Communications Act: Effect Tough to Call Firms Scramble as Deregulation Phases In

Article excerpt

Will the brave new world of communications offer one-stop shopping or a free-for-all in the $400 billion market for local telephone, long-distance, wireless and cable services?

The answer is both.

The Communications Act of 1996 opens the way for telephone, long-distance, cable and wireless communications companies to get into one another's businesses as never before, either fighting it out service by service or assembling their own and other companies' services to sell as a package.

Will phone and cable bills go up, down or sideways? The answer, for a while, is sideways.

The bill phases in deregulation of cable rates, which can still rise to cover a cable system's increased costs. Phone bills probably won't be deregulated fully until consumers have a choice of local telephone providers. Industry officials said competition will force bills down in the long run, but consumer advocates doubt that everyone's bill will go down for every service.

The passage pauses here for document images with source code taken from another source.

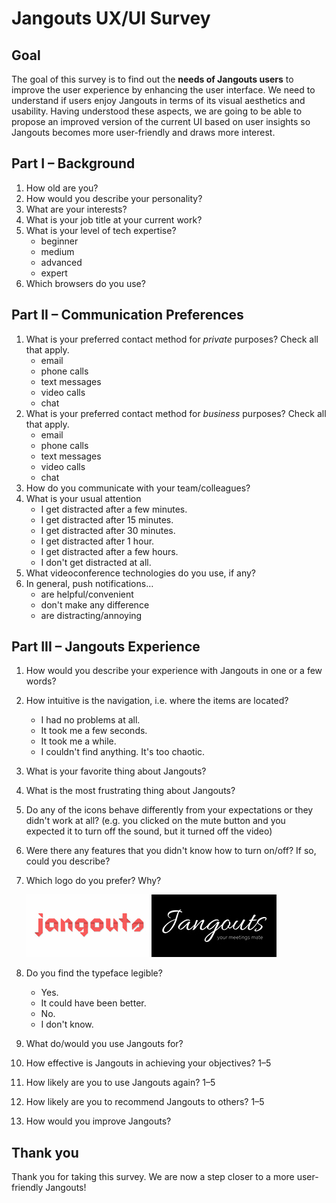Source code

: # Jangouts UX/UI Survey

## Goal

The goal of this survey is to find out the **needs of Jangouts users** to improve the user experience by enhancing the user interface. We need to understand if users enjoy Jangouts in terms of its visual aesthetics and usability. Having understood these aspects, we are going to be able to propose an improved version of the current UI based on user insights so Jangouts becomes more user-friendly and draws more interest.

## Part I – Background

1. How old are you?
2. How would you describe your personality?
3. What are your interests?
4. What is your job title at your current work?
5. What is your level of tech expertise?
   * beginner
   * medium
   * advanced
   * expert
6. Which browsers do you use?

## Part II – Communication Preferences

1. What is your preferred contact method for _private_ purposes? Check all that apply.
   * email
   * phone calls
   * text messages
   * video calls
   * chat
2. What is your preferred contact method for _business_ purposes? Check all that apply.
   * email
   * phone calls
   * text messages
   * video calls
   * chat
3. How do you communicate with your team/colleagues?
4. What is your usual attention
   * I get distracted after a few minutes.
   * I get distracted after 15 minutes.
   * I get distracted after 30 minutes.
   * I get distracted after 1 hour.
   * I get distracted after a few hours.
   * I don't get distracted at all.
5. What videoconference technologies do you use, if any?
6. In general, push notifications…
   * are helpful/convenient
   * don't make any difference
   * are distracting/annoying

## Part III – Jangouts Experience

1. How would you describe your experience with Jangouts in one or a few words?
2. How intuitive is the navigation, i.e. where the items are located?
   * I had no problems at all.
   * It took me a few seconds.
   * It took me a while.
   * I couldn't find anything. It's too chaotic.
3. What is your favorite thing about Jangouts?
4. What is the most frustrating thing about Jangouts?
5. Do any of the icons behave differently from your expectations or they didn't work at all? (e.g. you clicked on the mute button and you expected it to turn off the sound, but it turned off the video)
6. Were there any features that you didn't know how to turn on/off? If so, could you describe?
7. Which logo do you prefer? Why?

   ![Two versions of Jangouts logos][logos]

8. Do you find the typeface legible?
   * Yes.
   * It could have been better.
   * No.
   * I don't know.
9. What do/would you use Jangouts for?
10. How effective is Jangouts in achieving your objectives? 1–5
11. How likely are you to use Jangouts again? 1–5
12. How likely are you to recommend Jangouts to others? 1–5
13. How would you improve Jangouts?

## Thank you  
Thank you for taking this survey. We are now a step closer to a more user-friendly Jangouts!

[logos]: ./images/logos.jpg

In the not-too-distant future, Sprint, Southwestern Bell Telephone Co., AT&T and the local cable company could be offering to consolidate St. Louisans' communications services in one monthly bill.

Sprint has a leg up on offering a package deal in cities like St. Louis. Sprint, the long-distance company based in Kansas City, is building a network to offer wireless service in St. Louis and more than 20 other cities later this year. Its partners in the wireless venture include Tele-Communications Inc., which provides cable service in St. Louis, St. Charles and many other local communities.

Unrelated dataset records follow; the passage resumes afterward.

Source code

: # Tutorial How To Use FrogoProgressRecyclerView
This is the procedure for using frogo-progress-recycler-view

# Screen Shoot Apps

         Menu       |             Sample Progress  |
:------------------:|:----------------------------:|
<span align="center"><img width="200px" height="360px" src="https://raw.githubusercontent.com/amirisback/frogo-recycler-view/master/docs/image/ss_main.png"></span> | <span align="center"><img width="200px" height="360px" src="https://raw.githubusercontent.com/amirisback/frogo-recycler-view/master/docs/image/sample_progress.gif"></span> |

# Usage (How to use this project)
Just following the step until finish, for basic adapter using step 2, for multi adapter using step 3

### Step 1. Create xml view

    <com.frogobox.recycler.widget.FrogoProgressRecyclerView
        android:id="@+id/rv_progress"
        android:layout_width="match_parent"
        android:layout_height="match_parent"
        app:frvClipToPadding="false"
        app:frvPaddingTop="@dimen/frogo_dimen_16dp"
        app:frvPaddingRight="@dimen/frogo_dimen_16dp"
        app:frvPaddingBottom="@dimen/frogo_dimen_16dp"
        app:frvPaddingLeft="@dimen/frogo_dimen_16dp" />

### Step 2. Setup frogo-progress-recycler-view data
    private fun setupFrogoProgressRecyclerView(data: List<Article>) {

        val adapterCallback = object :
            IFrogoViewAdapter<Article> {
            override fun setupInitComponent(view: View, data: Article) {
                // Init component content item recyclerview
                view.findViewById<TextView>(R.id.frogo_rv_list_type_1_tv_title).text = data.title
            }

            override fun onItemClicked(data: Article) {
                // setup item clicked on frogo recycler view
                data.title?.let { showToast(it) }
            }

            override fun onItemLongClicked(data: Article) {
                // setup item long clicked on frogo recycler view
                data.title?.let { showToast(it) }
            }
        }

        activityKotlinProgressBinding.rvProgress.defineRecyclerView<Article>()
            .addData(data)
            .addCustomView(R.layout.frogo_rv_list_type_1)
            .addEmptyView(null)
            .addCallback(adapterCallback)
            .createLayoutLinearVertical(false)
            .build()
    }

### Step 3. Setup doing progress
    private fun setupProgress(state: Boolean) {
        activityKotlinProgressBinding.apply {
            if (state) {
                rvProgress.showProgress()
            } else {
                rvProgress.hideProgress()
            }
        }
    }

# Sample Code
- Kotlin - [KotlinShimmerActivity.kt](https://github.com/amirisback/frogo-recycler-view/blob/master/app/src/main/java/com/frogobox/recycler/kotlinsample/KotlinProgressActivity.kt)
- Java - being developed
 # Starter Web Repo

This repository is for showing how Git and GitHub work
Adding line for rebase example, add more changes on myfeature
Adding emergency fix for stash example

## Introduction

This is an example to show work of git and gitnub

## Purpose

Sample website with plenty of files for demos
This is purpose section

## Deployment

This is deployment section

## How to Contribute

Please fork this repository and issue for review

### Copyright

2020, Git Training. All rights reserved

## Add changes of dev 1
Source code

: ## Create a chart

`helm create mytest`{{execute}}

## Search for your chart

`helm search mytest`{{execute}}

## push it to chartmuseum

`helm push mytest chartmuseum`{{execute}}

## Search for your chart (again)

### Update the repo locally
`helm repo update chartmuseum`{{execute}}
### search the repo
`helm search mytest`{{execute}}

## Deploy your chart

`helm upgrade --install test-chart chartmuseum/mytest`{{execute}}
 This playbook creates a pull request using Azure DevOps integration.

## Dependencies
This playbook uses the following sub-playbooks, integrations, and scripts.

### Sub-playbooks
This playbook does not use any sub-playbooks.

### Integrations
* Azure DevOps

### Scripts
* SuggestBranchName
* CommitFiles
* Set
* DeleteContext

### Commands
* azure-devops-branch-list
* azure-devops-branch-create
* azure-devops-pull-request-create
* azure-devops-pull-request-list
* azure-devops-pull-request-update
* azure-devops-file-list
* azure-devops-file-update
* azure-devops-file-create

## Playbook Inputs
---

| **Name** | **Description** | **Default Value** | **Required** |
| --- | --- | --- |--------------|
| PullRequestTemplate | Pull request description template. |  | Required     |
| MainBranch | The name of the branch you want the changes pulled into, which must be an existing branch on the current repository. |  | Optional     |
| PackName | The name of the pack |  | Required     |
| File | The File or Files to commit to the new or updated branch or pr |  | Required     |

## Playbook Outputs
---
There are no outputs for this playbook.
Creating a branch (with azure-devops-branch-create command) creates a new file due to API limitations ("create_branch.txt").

Cellular telephone customers may see the first package deals. Southwestern Bell and Ameritech will be able to sell long-distance service to cellular customers as soon as President Bill Clinton signs the new act into law. They'll also be able to sell long-distance service in areas where they don't already provide local telephone service.

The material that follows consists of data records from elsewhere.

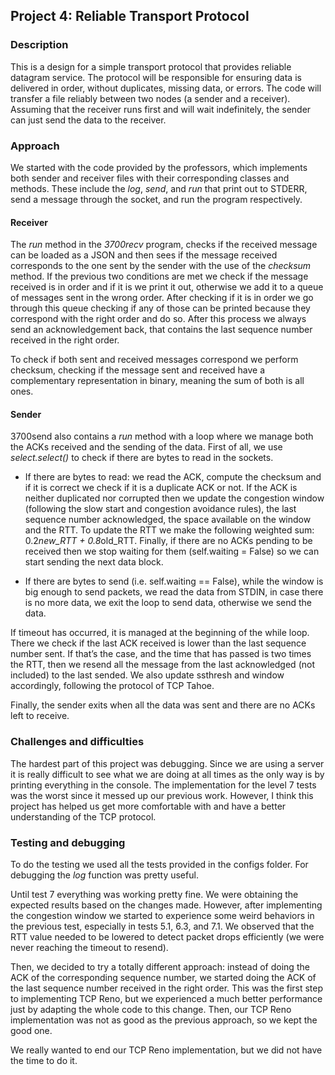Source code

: ## Project 4:  Reliable Transport Protocol
### Description  
This is a design for a simple transport protocol that provides reliable datagram service. The protocol will be responsible for ensuring data is delivered in order, without duplicates, missing data, or errors.
The code will transfer a file reliably between two nodes (a sender and a receiver). Assuming that the receiver runs first and will wait indefinitely, the sender can just send the data to the receiver.
 
### Approach  
We started with the code provided by the professors, which implements both sender and receiver files with their corresponding classes and methods. These include the _log_, _send_, and _run_ that print out to STDERR, send a message through the socket, and run the program respectively. 

#### Receiver
The _run_ method in the _3700recv_ program, checks if the received message can be loaded as a JSON and then sees if the message received corresponds to the one sent by the sender with the use of the _checksum_ method. If the previous two conditions are met we check if the message received is in order and if it is we print it out, otherwise we add it to a queue of messages sent in the wrong order. After checking if it is in order we go through this queue checking if any of those can be printed because they correspond with the right order and do so. After this process we always send an acknowledgement back, that contains the last sequence number received in the right order.

To check if both sent and received messages correspond we perform checksum, checking if the message sent and received have a complementary representation in binary, meaning the sum of both is all ones.

#### Sender
3700send also contains a _run_ method with a loop where we manage both the ACKs received and the sending of the data. First of all, we use _select.select()_ to check if there are bytes to read in the sockets. 

- If there are bytes to read: we read the ACK, compute the checksum and if it is correct we check if it is a duplicate ACK or not. If the ACK is neither duplicated nor corrupted then we update the congestion window (following the slow start and congestion avoidance rules), the last sequence number acknowledged, the space available on the window and the RTT. To update the RTT we make the following weighted sum: 0.2*new_RTT + 0.8*old_RTT.
Finally, if there are no ACKs pending to be received then we stop waiting for them (self.waiting = False) so we can start sending the next data block.

- If there are bytes to send (i.e. self.waiting == False), while the window is big enough to send packets, we read the data from STDIN, in case there is no more data, we exit the loop to send data, otherwise we send the data.

If timeout has occurred, it is managed at the beginning of the while loop. There we check if the last ACK received is lower than the last sequence number sent. If that’s the case, and the time that has passed is two times the RTT, then we resend all the message from the last acknowledged (not included) to the last sended. We also update ssthresh and window accordingly, following the protocol of TCP Tahoe.

Finally, the sender exits when all the data was sent and there are no ACKs left to receive.
 
### Challenges and difficulties
The hardest part of this project was debugging. Since we are using a server it is really difficult to see what we are doing at all times as the only way is by printing everything in the console. The implementation for the level 7 tests was the worst since it messed up our previous work. However, I think this project has helped us get more comfortable with and have a better understanding of the TCP protocol.  

 
### Testing and debugging
To do the testing we used all the tests provided in the configs folder. For debugging the _log_ function was pretty useful.

Until test 7 everything was working pretty fine. We were obtaining the expected results based on the changes made. However, after implementing the congestion window we started to experience some weird behaviors in the previous test, especially in tests 5.1, 6.3, and 7.1. We observed that the RTT value needed to be lowered to detect packet drops efficiently (we were never reaching the timeout to resend).

Then, we decided to try a totally different approach: instead of doing the ACK of the corresponding sequence number, we started doing the ACK of the last sequence number received in the right order. This was the first step to implementing TCP Reno, but we experienced a much better performance just by adapting the whole code to this change. Then, our TCP Reno implementation was not as good as the previous approach, so we kept the good one.

We really wanted to end our TCP Reno implementation, but we did not have the time to do it.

Ameritech said it could offer long-distance service in Illinois in as little as nine months. Seven companies already are licensed to provide local telephone service in Chicago, and two have signed up to resell Ameritech's service. If state and federal regulators agree that Ameritech has enough competitors, it could be set free to sell long-distance service in Illinois by Christmas, or maybe even by Halloween.

Not everyone likes the new law.

Illinois Commerce Commission Chairman Dan Miller said it pre-empts the state's authority in many areas and "stopped cold our efforts to open up local competition." Miller said the Federal Communications Commission lacks the staff or the motivation to be sure that markets are fully competitive before local telephone companies get to offer long-distance service.

Illinois is several years ahead of Missouri, which currently forbids local telephone competition. …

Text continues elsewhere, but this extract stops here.